*Task instructions*
Find "were rejected: the" in the records that follow; print that line and each subsequent line through the last one, verbatim and with nothing added.

*Input data*
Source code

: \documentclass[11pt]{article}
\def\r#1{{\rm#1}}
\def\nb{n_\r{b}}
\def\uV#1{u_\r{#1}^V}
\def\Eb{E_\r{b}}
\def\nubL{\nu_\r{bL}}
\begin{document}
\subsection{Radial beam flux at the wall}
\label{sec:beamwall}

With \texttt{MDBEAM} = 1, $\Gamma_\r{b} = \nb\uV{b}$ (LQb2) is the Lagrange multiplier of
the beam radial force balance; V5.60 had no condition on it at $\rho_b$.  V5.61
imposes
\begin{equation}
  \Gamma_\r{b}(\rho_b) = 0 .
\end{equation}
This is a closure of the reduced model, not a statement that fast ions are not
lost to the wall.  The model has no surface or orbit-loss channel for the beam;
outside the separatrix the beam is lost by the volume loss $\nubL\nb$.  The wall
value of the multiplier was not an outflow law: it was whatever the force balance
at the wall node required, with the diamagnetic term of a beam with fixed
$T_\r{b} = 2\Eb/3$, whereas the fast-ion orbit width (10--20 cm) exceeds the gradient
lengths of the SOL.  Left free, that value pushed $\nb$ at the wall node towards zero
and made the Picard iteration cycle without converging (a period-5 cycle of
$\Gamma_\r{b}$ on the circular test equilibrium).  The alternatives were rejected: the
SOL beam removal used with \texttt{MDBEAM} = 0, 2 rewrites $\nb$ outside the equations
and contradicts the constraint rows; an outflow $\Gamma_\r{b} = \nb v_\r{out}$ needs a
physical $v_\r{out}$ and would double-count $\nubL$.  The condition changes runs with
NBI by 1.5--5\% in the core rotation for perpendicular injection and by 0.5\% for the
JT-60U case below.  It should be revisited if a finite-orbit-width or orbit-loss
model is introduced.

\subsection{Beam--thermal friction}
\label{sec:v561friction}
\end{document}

*Exercise result*
$\Gamma_\r{b}$ on the circular test equilibrium).  The alternatives were rejected: the
SOL beam removal used with \texttt{MDBEAM} = 0, 2 rewrites $\nb$ outside the equations
and contradicts the constraint rows; an outflow $\Gamma_\r{b} = \nb v_\r{out}$ needs a
physical $v_\r{out}$ and would double-count $\nubL$.  The condition changes runs with
NBI by 1.5--5\% in the core rotation for perpendicular injection and by 0.5\% for the
JT-60U case below.  It should be revisited if a finite-orbit-width or orbit-loss
model is introduced.

\subsection{Beam--thermal friction}
\label{sec:v561friction}
\end{document}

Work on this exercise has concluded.